EXTRACTED MATERIAL:
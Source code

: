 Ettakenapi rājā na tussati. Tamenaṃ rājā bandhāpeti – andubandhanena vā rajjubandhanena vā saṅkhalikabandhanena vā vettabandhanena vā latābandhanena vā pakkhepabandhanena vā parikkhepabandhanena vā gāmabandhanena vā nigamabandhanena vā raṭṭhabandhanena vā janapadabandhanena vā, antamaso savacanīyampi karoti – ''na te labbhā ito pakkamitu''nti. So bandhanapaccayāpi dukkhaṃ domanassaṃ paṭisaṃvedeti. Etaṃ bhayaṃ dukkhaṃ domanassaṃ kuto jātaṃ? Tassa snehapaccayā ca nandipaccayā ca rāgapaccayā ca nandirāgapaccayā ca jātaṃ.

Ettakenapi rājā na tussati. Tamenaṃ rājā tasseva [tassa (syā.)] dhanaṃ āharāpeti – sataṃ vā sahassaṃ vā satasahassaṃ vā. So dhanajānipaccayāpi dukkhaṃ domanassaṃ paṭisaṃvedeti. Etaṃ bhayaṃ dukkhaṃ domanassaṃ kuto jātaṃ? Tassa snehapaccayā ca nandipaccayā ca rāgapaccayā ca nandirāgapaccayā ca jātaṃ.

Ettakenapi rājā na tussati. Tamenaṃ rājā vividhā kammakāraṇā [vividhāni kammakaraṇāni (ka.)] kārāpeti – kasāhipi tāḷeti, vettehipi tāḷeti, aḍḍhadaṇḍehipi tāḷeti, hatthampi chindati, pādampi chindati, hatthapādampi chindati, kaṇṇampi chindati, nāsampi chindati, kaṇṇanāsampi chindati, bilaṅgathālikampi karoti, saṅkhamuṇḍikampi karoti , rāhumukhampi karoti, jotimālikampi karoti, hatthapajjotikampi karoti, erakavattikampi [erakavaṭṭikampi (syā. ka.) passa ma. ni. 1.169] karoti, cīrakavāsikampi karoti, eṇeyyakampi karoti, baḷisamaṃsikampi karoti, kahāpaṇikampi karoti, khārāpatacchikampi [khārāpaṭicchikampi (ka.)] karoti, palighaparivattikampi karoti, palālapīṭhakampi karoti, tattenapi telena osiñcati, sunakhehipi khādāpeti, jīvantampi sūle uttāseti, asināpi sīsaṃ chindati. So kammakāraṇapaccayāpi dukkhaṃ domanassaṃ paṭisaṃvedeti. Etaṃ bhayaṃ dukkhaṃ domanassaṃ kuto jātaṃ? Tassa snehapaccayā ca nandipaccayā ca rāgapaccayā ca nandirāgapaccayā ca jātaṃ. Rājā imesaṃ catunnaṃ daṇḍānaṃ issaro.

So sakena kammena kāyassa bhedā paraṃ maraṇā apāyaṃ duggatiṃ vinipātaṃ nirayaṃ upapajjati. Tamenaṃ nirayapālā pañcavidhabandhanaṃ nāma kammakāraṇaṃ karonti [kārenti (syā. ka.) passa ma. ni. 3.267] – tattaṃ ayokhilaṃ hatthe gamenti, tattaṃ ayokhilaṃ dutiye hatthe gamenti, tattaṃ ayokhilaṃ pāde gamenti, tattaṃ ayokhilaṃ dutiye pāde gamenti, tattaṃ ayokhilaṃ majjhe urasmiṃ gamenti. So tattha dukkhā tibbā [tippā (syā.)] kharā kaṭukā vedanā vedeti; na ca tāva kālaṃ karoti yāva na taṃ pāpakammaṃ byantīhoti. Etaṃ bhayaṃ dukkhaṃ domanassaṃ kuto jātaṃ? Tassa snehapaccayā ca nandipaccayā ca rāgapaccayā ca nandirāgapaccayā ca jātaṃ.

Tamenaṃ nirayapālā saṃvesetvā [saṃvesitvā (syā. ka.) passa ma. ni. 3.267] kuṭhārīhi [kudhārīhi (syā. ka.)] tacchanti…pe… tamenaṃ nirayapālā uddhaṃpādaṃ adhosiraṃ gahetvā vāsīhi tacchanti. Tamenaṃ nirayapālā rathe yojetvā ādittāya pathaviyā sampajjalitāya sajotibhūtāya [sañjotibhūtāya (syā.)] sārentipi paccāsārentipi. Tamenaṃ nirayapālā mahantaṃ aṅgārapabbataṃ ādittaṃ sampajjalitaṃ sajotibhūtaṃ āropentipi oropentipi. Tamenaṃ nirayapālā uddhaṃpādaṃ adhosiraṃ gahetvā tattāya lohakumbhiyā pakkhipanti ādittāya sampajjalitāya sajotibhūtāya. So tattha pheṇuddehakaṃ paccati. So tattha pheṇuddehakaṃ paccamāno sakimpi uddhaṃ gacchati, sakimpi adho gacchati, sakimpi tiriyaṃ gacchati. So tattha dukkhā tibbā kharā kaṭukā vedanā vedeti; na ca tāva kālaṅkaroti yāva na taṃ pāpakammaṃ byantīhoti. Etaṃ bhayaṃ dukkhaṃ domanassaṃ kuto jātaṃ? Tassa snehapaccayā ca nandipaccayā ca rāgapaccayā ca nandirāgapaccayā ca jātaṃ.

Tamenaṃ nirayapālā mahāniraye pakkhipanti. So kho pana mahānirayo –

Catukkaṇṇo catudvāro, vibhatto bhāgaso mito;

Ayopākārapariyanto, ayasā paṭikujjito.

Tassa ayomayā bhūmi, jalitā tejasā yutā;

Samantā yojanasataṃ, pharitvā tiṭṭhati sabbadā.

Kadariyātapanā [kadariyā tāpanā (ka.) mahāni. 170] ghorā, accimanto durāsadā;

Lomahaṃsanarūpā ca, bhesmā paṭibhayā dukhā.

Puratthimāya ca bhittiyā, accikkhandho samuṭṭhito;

WORK ORDER: In this exercise, reproduce each line above exactly.

RESULT BELOW:
Source code

: Ettakenapi rājā na tussati. Tamenaṃ rājā bandhāpeti – andubandhanena vā rajjubandhanena vā saṅkhalikabandhanena vā vettabandhanena vā latābandhanena vā pakkhepabandhanena vā parikkhepabandhanena vā gāmabandhanena vā nigamabandhanena vā raṭṭhabandhanena vā janapadabandhanena vā, antamaso savacanīyampi karoti – ''na te labbhā ito pakkamitu''nti. So bandhanapaccayāpi dukkhaṃ domanassaṃ paṭisaṃvedeti. Etaṃ bhayaṃ dukkhaṃ domanassaṃ kuto jātaṃ? Tassa snehapaccayā ca nandipaccayā ca rāgapaccayā ca nandirāgapaccayā ca jātaṃ.

Ettakenapi rājā na tussati. Tamenaṃ rājā tasseva [tassa (syā.)] dhanaṃ āharāpeti – sataṃ vā sahassaṃ vā satasahassaṃ vā. So dhanajānipaccayāpi dukkhaṃ domanassaṃ paṭisaṃvedeti. Etaṃ bhayaṃ dukkhaṃ domanassaṃ kuto jātaṃ? Tassa snehapaccayā ca nandipaccayā ca rāgapaccayā ca nandirāgapaccayā ca jātaṃ.

Ettakenapi rājā na tussati. Tamenaṃ rājā vividhā kammakāraṇā [vividhāni kammakaraṇāni (ka.)] kārāpeti – kasāhipi tāḷeti, vettehipi tāḷeti, aḍḍhadaṇḍehipi tāḷeti, hatthampi chindati, pādampi chindati, hatthapādampi chindati, kaṇṇampi chindati, nāsampi chindati, kaṇṇanāsampi chindati, bilaṅgathālikampi karoti, saṅkhamuṇḍikampi karoti , rāhumukhampi karoti, jotimālikampi karoti, hatthapajjotikampi karoti, erakavattikampi [erakavaṭṭikampi (syā. ka.) passa ma. ni. 1.169] karoti, cīrakavāsikampi karoti, eṇeyyakampi karoti, baḷisamaṃsikampi karoti, kahāpaṇikampi karoti, khārāpatacchikampi [khārāpaṭicchikampi (ka.)] karoti, palighaparivattikampi karoti, palālapīṭhakampi karoti, tattenapi telena osiñcati, sunakhehipi khādāpeti, jīvantampi sūle uttāseti, asināpi sīsaṃ chindati. So kammakāraṇapaccayāpi dukkhaṃ domanassaṃ paṭisaṃvedeti. Etaṃ bhayaṃ dukkhaṃ domanassaṃ kuto jātaṃ? Tassa snehapaccayā ca nandipaccayā ca rāgapaccayā ca nandirāgapaccayā ca jātaṃ. Rājā imesaṃ catunnaṃ daṇḍānaṃ issaro.

So sakena kammena kāyassa bhedā paraṃ maraṇā apāyaṃ duggatiṃ vinipātaṃ nirayaṃ upapajjati. Tamenaṃ nirayapālā pañcavidhabandhanaṃ nāma kammakāraṇaṃ karonti [kārenti (syā. ka.) passa ma. ni. 3.267] – tattaṃ ayokhilaṃ hatthe gamenti, tattaṃ ayokhilaṃ dutiye hatthe gamenti, tattaṃ ayokhilaṃ pāde gamenti, tattaṃ ayokhilaṃ dutiye pāde gamenti, tattaṃ ayokhilaṃ majjhe urasmiṃ gamenti. So tattha dukkhā tibbā [tippā (syā.)] kharā kaṭukā vedanā vedeti; na ca tāva kālaṃ karoti yāva na taṃ pāpakammaṃ byantīhoti. Etaṃ bhayaṃ dukkhaṃ domanassaṃ kuto jātaṃ? Tassa snehapaccayā ca nandipaccayā ca rāgapaccayā ca nandirāgapaccayā ca jātaṃ.

Tamenaṃ nirayapālā saṃvesetvā [saṃvesitvā (syā. ka.) passa ma. ni. 3.267] kuṭhārīhi [kudhārīhi (syā. ka.)] tacchanti…pe… tamenaṃ nirayapālā uddhaṃpādaṃ adhosiraṃ gahetvā vāsīhi tacchanti. Tamenaṃ nirayapālā rathe yojetvā ādittāya pathaviyā sampajjalitāya sajotibhūtāya [sañjotibhūtāya (syā.)] sārentipi paccāsārentipi. Tamenaṃ nirayapālā mahantaṃ aṅgārapabbataṃ ādittaṃ sampajjalitaṃ sajotibhūtaṃ āropentipi oropentipi. Tamenaṃ nirayapālā uddhaṃpādaṃ adhosiraṃ gahetvā tattāya lohakumbhiyā pakkhipanti ādittāya sampajjalitāya sajotibhūtāya. So tattha pheṇuddehakaṃ paccati. So tattha pheṇuddehakaṃ paccamāno sakimpi uddhaṃ gacchati, sakimpi adho gacchati, sakimpi tiriyaṃ gacchati. So tattha dukkhā tibbā kharā kaṭukā vedanā vedeti; na ca tāva kālaṅkaroti yāva na taṃ pāpakammaṃ byantīhoti. Etaṃ bhayaṃ dukkhaṃ domanassaṃ kuto jātaṃ? Tassa snehapaccayā ca nandipaccayā ca rāgapaccayā ca nandirāgapaccayā ca jātaṃ.

Tamenaṃ nirayapālā mahāniraye pakkhipanti. So kho pana mahānirayo –

Catukkaṇṇo catudvāro, vibhatto bhāgaso mito;

Ayopākārapariyanto, ayasā paṭikujjito.

Tassa ayomayā bhūmi, jalitā tejasā yutā;

Samantā yojanasataṃ, pharitvā tiṭṭhati sabbadā.

Kadariyātapanā [kadariyā tāpanā (ka.) mahāni. 170] ghorā, accimanto durāsadā;

Lomahaṃsanarūpā ca, bhesmā paṭibhayā dukhā.

Puratthimāya ca bhittiyā, accikkhandho samuṭṭhito;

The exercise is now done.